The reason we see discrepancies in human breeding in your life is simple: People don't choose mates on fitness anymore. They haven't in probably 3000 years. In a civilized society, there is no survival benefit to being faster, or taller, or stronger. When people stopped hunting for survival, being able to provide for family better than another became less of a breeding consideration. Today, people breed on 1) physical appearance (to which I could engage on a totally new tangent of conversation that this is actually HARMFUL to human evolution) and 2) personality (which arguably has little benefit to ensuring fitness of progeny.)
I have a buddy of mine, amazing athlete, his brother by the same parents, no athletic ability what so ever. They were raised in the same house, doing similar activities, in what way does this support your theory of blacks being born to blacks etc?
I'm not sure I understand the point of your thinly veiled racism. Black parents create black children. Take genetics 101, it'll explain everything. In the spirit of debate, I'll play along. This is genetics at work. Genotypic information is literally a crapshoot. Not everyone gets exactly the same combination of genetic information, not even from the same parents. Do us both a favor and google 'Punnett sqare' for a super simple crash-course. If those brothers were born 30,000 years ago, the athletic one would likely be more attractive to a mate, and almost certainly pass along his genetic information, probably to more than one partner, and many offspring. The other, may mate, but almost certainly less so, and thus his genes would be under-represented in that generation.
People keep saying I'm the one with no reason, yet when I come to you with a real world scenario you're not going to have anything to say, because science can't say why, because science isn't creation.
Science doesn't just chalk it up to God's plan, and call it day. Science questions and tests until a satisfactory understanding is attained.
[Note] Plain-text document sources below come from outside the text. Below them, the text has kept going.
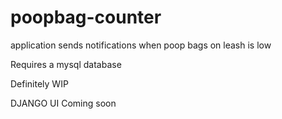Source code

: # poopbag-counter
application sends notifications when poop bags on leash is low
 
Requires a mysql database

Definitely WIP

DJANGO UI Coming soon

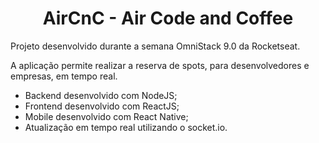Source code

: <h1 align = "center"> AirCnC - Air Code and Coffee </h1>
Projeto desenvolvido durante a semana OmniStack 9.0 da Rocketseat.

A aplicação permite realizar a reserva de spots, para desenvolvedores e empresas, em tempo real.

- Backend desenvolvido com NodeJS;
- Frontend desenvolvido com ReactJS;
- Mobile desenvolvido com React Native;
- Atualização em tempo real utilizando o socket.io.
I don't blindly believe, if I did I wouldn't be sitting here having this conversation. Bring me a fact, not something you've just come up with out of nowhere. Like how can you explain this...
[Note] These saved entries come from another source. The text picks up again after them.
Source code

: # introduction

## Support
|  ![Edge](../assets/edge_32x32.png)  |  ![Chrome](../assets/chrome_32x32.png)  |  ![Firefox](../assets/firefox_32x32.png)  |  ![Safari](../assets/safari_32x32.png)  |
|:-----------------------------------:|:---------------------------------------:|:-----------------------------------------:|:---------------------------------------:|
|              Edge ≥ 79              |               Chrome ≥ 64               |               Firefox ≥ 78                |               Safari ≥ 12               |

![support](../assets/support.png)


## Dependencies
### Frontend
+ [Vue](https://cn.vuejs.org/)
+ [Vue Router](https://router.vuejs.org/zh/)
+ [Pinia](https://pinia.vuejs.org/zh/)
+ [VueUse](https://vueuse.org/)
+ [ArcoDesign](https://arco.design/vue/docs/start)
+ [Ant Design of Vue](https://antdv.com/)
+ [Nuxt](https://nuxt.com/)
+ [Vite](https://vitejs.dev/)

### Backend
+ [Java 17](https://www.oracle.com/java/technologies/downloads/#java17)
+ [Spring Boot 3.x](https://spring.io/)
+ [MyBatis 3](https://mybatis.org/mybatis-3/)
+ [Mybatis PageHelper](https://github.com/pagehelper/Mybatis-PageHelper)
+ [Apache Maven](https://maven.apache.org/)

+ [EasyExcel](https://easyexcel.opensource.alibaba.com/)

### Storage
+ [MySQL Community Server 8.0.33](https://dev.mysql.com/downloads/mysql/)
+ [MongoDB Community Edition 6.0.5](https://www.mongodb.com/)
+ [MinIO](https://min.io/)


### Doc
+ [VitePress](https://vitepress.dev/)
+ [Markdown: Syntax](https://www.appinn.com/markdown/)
My friend's Uncle, was one of the healthiest, best athletes, and just all around just the ideal physical specimen. Yet Thanksgiving day he wakes up out of nowhere with this huge pain in his stomach, goes to the hospital, and they found a tumor the size of a football in his stomach. They found out that it was cancerous and told him he had a couple of weeks, to a couple of months to live. So this is something that science proved to in fact be real, and be there.
Yet, a few weeks later he went back in and without surgery, without anything going on because they didn't think chemo was worth it, the tumor was gone, and he was given a 100% clean bill of health.
What does your science have to say about that? Cause I know what the non-Christian doctor said. And I assure you it had nothing to do with science, medicine or anything else 'tangible'
There are so many variables in that story it would be laughable to even entertain the 'why'. You gave ZERO context in that story. If forced, I would first look at a faulty machine, or him being mistakenly given another's results.
Counter-question: Why would God give him a football-sized tumor, and then suddenly take it away?